If the authentication is enabled and valid information is not provided, the Context Services return the HTTP response 401 Unauthorized. In that case, the user application should resubmit the request with the proper authentication header.
The authentication string to transmit is the result of the concatenation of the username and password separated by a colon (username:password). It must then be encoded with the Base64 algorithm. For example, if the username is 'kent' and the password 'superman', the string to encode is kent:superman and results in the string 'a2VudDpzdXBlcm1hbg=='.

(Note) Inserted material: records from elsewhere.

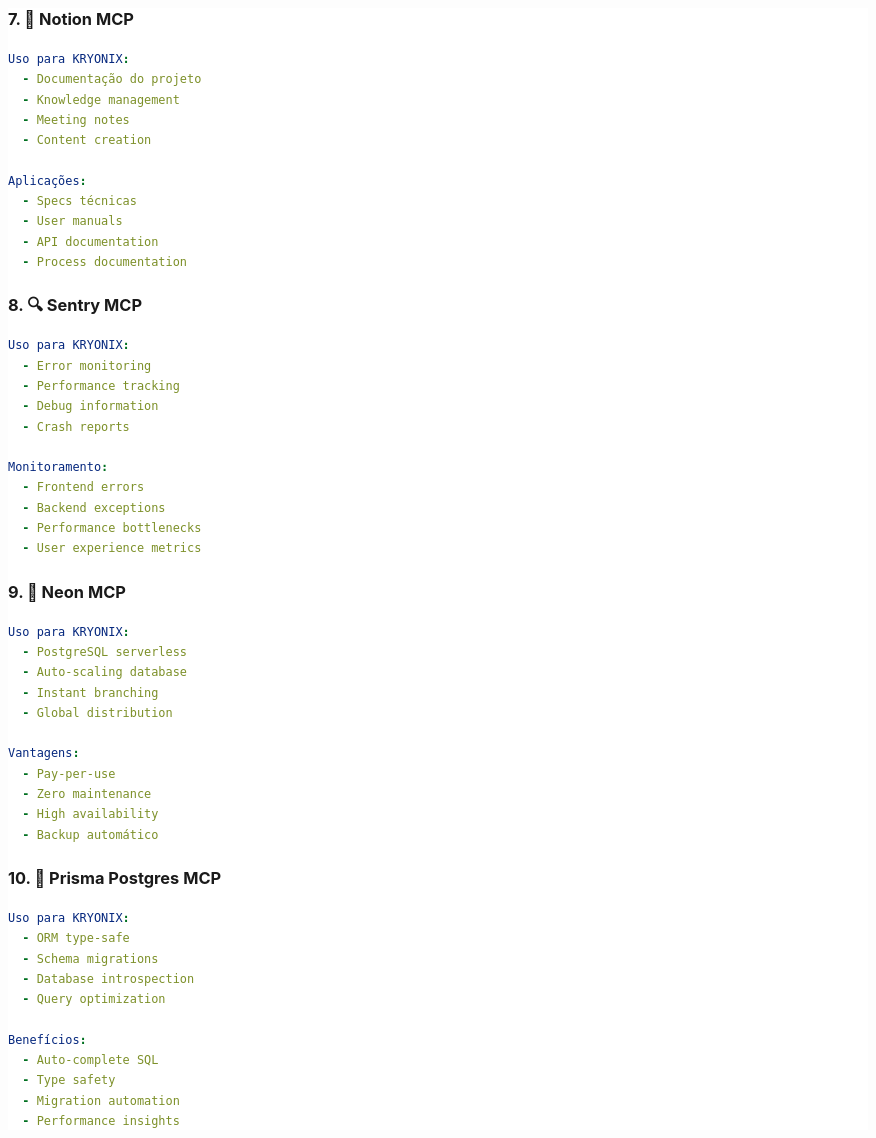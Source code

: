### **7. 📝 Notion MCP**
```yaml
Uso para KRYONIX:
  - Documentação do projeto
  - Knowledge management
  - Meeting notes
  - Content creation
  
Aplicações:
  - Specs técnicas
  - User manuals
  - API documentation
  - Process documentation
```

### **8. 🔍 Sentry MCP**
```yaml
Uso para KRYONIX:
  - Error monitoring
  - Performance tracking
  - Debug information
  - Crash reports
  
Monitoramento:
  - Frontend errors
  - Backend exceptions
  - Performance bottlenecks
  - User experience metrics
```

### **9. 🐘 Neon MCP**
```yaml
Uso para KRYONIX:
  - PostgreSQL serverless
  - Auto-scaling database
  - Instant branching
  - Global distribution
  
Vantagens:
  - Pay-per-use
  - Zero maintenance
  - High availability
  - Backup automático
```

### **10. 🔺 Prisma Postgres MCP**
```yaml
Uso para KRYONIX:
  - ORM type-safe
  - Schema migrations
  - Database introspection
  - Query optimization
  
Benefícios:
  - Auto-complete SQL
  - Type safety
  - Migration automation
  - Performance insights
```

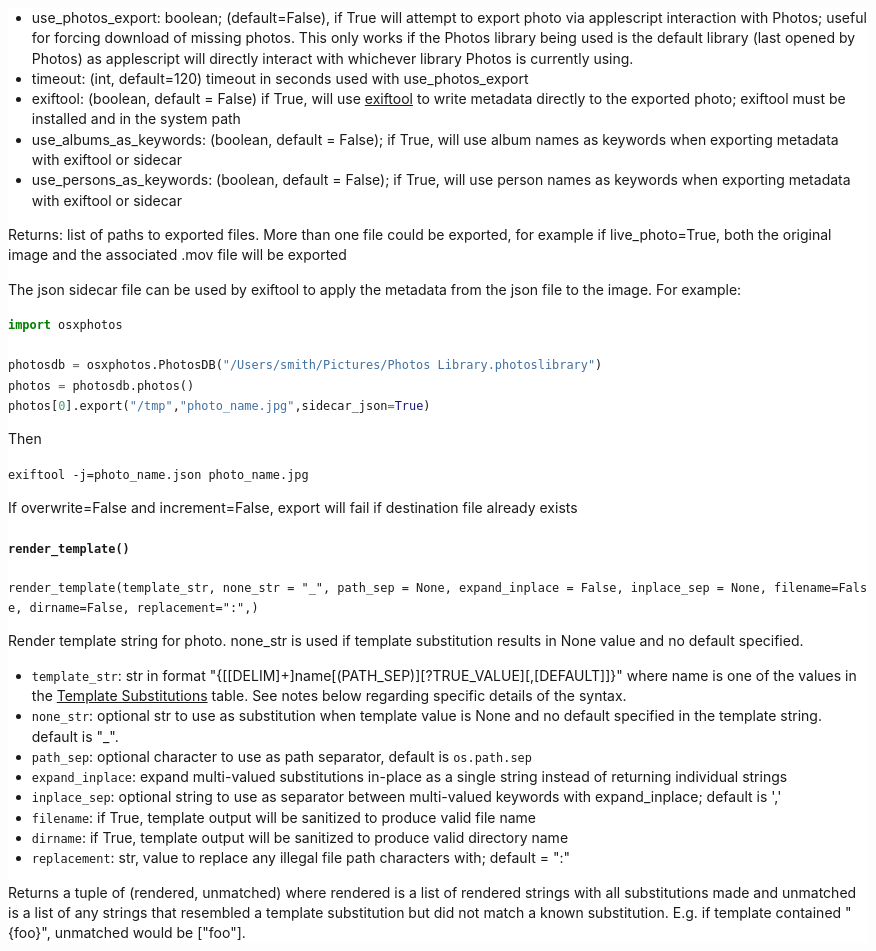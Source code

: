 - use_photos_export: boolean; (default=False), if True will attempt to export photo via applescript interaction with Photos; useful for forcing download of missing photos.  This only works if the Photos library being used is the default library (last opened by Photos) as applescript will directly interact with whichever library Photos is currently using.
- timeout: (int, default=120) timeout in seconds used with use_photos_export
- exiftool: (boolean, default = False) if True, will use [exiftool](https://exiftool.org/) to write metadata directly to the exported photo; exiftool must be installed and in the system path
- use_albums_as_keywords: (boolean, default = False); if True, will use album names as keywords when exporting metadata with exiftool or sidecar
- use_persons_as_keywords: (boolean, default = False); if True, will use person names as keywords when exporting metadata with exiftool or sidecar

Returns: list of paths to exported files. More than one file could be exported, for example if live_photo=True, both the original image and the associated .mov file will be exported

The json sidecar file can be used by exiftool to apply the metadata from the json file to the image.  For example: 

```python
import osxphotos

photosdb = osxphotos.PhotosDB("/Users/smith/Pictures/Photos Library.photoslibrary")
photos = photosdb.photos()
photos[0].export("/tmp","photo_name.jpg",sidecar_json=True)
```

Then

`exiftool -j=photo_name.json photo_name.jpg`

If overwrite=False and increment=False, export will fail if destination file already exists


#### <a name="rendertemplate">`render_template()`</a>

`render_template(template_str, none_str = "_", path_sep = None, expand_inplace = False, inplace_sep = None, filename=False, dirname=False, replacement=":",)`

Render template string for photo.  none_str is used if template substitution results in None value and no default specified.

- `template_str`: str in format "{[[DELIM]+]name[(PATH_SEP)][?TRUE_VALUE][,[DEFAULT]]}" where name is one of the values in the [Template Substitutions](#template-substitutions) table. See notes below regarding specific details of the syntax.
- `none_str`: optional str to use as substitution when template value is None and no default specified in the template string.  default is "_".
- `path_sep`: optional character to use as path separator, default is `os.path.sep`
- `expand_inplace`: expand multi-valued substitutions in-place as a single string instead of returning individual strings
- `inplace_sep`: optional string to use as separator between multi-valued keywords with expand_inplace; default is ','
- `filename`: if True, template output will be sanitized to produce valid file name
- `dirname`: if True, template output will be sanitized to produce valid directory name
- `replacement`: str, value to replace any illegal file path characters with; default = ":"

Returns a tuple of (rendered, unmatched) where rendered is a list of rendered strings with all substitutions made and unmatched is a list of any strings that resembled a template substitution but did not match a known substitution. E.g. if template contained "{foo}", unmatched would be ["foo"].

If you are using a framework, it may provide the Base64-encoding transparently. If your framework does not include the Base64-encoding feature then you must encode your string. The following code snippet shows how to proceed with a Restlet application:
final Request request = new Request(); String url = "http://" + host + ":" + port + "/server/status"; request.setResourceRef(url); request.setMethod(Method.GET); final Client myClient = new Client(Protocol.HTTP); ChallengeResponse authentication = new ChallengeResponse(ChallengeScheme.HTTP_BASIC, "kent", "superman"); request.setChallengeResponse(credential); Response response = client.handle(request);
Request Flow and Returned Errors
The following sequence diagrams show the protocol request and answer flow when basic access authentication is enabled.
If the request returns the 401 Unauthorized error, your application should retry with a correct HTTP header.
The Context Services returns 401 Unauthorized error due to authentication issues in the following scenarios:
- The authentication is enabled and the request is not authorized
- The request provides the correct header for authentication, but wrong credential information (the username or the password is wrong).